→ **Your task**
In the listing below, find each line containing "sitio" and report it.

→ **Raw data**
☆ ☆ ☆ ☆ ☆

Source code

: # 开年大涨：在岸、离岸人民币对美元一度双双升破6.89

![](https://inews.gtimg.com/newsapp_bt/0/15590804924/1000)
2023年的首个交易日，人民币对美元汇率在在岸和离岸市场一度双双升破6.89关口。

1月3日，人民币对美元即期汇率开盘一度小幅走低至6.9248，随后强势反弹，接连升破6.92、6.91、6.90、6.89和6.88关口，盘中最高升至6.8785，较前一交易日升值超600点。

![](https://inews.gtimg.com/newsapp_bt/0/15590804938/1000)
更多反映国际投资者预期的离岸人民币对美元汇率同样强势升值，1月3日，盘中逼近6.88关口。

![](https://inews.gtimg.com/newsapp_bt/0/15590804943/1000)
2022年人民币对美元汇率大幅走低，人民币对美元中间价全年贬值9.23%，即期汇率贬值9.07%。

☆ ☆ ☆ ☆ ☆

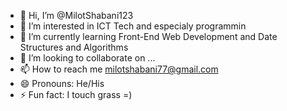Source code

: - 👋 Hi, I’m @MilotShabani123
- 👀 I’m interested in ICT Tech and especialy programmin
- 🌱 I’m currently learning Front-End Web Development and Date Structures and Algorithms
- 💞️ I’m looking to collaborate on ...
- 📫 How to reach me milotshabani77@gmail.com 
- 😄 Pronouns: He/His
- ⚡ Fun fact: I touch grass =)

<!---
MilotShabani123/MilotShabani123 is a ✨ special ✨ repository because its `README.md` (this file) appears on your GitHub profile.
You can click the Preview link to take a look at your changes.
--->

☆ ☆ ☆ ☆ ☆

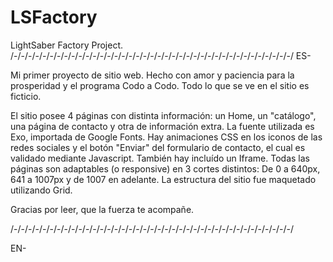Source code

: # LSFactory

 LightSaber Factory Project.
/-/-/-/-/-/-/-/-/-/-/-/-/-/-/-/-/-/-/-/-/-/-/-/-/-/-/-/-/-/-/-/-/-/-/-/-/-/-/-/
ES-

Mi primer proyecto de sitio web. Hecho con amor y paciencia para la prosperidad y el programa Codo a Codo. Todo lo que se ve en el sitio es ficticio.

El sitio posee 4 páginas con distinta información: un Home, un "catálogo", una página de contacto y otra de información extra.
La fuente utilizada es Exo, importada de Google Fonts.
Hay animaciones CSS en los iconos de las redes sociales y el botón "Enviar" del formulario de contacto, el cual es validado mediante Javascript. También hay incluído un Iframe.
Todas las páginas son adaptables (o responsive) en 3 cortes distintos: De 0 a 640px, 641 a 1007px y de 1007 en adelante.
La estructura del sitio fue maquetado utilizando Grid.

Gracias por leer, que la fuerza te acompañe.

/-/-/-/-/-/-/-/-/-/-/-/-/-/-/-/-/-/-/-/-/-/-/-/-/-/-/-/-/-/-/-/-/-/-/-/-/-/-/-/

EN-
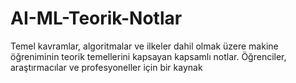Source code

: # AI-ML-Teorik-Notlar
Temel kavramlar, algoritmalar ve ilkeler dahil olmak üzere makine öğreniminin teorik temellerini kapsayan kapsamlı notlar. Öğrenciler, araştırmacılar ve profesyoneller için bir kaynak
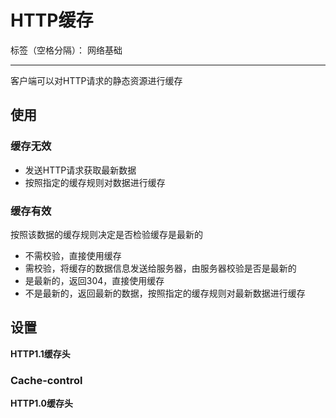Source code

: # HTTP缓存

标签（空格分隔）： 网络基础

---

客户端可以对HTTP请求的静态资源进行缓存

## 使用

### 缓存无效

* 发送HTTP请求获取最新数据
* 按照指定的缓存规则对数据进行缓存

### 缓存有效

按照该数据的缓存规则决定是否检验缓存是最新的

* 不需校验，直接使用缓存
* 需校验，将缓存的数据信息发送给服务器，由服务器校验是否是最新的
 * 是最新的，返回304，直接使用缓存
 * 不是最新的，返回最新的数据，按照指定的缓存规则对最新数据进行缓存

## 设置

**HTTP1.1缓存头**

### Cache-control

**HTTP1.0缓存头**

☆ ☆ ☆ ☆ ☆

→ **Written answer**
Mi primer proyecto de sitio web. Hecho con amor y paciencia para la prosperidad y el programa Codo a Codo. Todo lo que se ve en el sitio es ficticio.
El sitio posee 4 páginas con distinta información: un Home, un "catálogo", una página de contacto y otra de información extra.
La estructura del sitio fue maquetado utilizando Grid.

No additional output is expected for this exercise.